The electrical conductivity of mould flux with chemical constitution of CaO-SiO2-Al2O3-NaO-K2O-MgO-CaF2-Cr2O3-FeO-MnO has been investigated. The assessed database contains one unitary, five binary, nine ternary, four quaternary, two quinary, two senary and one octonary subsystems. Each constitutional component is in connection to another via some direct or indirect links. A multilayer artificial neural network method was developed and implemented in the database. The work provides a method to calculate the relationships between the composition, temperature and electrical property of the mould flux within the defined parameter ranges. The results have been validated against those experimental data that are not included in the training of the neural networks.

Introduction

Many steelmaking companies are using a mould flux with chemical constitution of CaO-SiO2-Al2O3-NaO-K2O-MgO-CaF2-Cr2O3-FeO-MnO to cast stainless steels in continuous casting mould.
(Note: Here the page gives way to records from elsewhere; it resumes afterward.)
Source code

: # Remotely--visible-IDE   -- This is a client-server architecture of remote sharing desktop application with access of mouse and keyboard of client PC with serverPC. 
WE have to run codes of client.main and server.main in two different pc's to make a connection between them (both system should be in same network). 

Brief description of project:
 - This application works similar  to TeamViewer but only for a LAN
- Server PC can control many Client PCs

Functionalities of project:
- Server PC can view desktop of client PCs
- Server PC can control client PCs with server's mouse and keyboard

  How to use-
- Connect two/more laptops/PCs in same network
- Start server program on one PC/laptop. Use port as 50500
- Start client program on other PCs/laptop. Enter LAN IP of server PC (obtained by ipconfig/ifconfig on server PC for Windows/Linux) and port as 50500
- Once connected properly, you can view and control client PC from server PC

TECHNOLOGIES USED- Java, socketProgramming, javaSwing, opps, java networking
The mould slag contains high concentration of fluorine to reduce viscosity and solidification temperature [Citation1]. Cr2O3-FeO-MnO can either pre-exist in mould powder or enter to liquid slag from oxidation of alloying elements in liquid stainless steel at casting mould and tundish [Citation2]. The electrical conductivity of this system has never been assessed systematically although the data for its subsystem are notably rich.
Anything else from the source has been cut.